Data extract:
####

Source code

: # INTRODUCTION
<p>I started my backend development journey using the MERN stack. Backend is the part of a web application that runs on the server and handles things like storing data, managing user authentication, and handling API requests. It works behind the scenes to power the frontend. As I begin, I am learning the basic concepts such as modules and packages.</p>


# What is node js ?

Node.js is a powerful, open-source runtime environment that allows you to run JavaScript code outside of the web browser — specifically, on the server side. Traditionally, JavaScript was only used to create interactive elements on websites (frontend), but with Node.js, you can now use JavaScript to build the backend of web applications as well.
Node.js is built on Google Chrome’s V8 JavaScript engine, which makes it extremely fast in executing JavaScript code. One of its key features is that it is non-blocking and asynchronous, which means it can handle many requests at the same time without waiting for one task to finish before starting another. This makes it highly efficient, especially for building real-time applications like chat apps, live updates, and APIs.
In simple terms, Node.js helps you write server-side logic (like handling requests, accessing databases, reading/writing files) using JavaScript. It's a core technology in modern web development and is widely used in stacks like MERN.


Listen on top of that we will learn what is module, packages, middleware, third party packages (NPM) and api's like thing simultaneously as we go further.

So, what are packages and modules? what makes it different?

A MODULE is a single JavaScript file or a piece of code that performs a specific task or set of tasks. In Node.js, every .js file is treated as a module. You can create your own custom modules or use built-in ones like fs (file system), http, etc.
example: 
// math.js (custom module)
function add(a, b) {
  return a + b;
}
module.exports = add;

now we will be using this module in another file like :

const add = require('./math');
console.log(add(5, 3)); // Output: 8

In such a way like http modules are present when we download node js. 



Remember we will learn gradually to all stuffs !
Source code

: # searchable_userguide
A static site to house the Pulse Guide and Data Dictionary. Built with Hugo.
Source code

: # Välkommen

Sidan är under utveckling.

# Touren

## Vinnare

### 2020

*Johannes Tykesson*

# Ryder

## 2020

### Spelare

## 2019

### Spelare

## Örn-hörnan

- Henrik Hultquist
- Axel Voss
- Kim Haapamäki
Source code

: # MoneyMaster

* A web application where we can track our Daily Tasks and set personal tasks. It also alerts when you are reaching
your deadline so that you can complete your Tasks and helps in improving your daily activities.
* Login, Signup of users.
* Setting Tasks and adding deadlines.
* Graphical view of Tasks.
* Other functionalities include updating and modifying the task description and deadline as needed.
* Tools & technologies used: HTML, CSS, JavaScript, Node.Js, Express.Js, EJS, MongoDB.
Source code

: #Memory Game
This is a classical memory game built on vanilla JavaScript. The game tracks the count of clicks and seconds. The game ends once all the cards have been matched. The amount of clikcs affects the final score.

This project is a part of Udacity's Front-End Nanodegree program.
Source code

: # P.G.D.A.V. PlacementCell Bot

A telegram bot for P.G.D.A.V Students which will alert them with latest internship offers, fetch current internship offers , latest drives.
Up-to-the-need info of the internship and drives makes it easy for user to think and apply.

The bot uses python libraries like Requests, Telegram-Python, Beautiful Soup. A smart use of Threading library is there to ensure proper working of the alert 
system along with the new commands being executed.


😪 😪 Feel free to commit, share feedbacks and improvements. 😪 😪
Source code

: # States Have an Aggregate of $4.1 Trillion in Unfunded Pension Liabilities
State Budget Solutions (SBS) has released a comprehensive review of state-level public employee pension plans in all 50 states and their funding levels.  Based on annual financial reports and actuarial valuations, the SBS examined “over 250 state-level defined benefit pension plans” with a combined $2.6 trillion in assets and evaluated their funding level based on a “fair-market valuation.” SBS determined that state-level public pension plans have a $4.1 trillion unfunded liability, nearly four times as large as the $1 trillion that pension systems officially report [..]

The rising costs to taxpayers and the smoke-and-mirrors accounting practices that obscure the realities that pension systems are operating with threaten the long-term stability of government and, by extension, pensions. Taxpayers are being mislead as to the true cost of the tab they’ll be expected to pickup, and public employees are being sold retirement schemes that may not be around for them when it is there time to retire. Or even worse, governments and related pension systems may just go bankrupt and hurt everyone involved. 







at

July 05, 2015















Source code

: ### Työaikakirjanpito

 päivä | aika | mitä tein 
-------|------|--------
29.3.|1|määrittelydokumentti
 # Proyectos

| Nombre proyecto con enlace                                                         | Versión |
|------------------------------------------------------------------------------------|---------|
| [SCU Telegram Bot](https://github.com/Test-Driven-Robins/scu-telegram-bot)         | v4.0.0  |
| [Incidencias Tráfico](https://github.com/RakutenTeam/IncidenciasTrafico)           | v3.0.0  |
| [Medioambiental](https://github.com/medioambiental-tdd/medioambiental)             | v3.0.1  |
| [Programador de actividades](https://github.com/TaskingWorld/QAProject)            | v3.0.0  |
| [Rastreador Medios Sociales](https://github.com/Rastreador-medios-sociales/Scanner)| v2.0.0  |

####

Exercise aim:
Look through the entries above; copy every line holding the string "internship".

Result of the task:
A telegram bot for P.G.D.A.V Students which will alert them with latest internship offers, fetch current internship offers , latest drives.
Up-to-the-need info of the internship and drives makes it easy for user to think and apply.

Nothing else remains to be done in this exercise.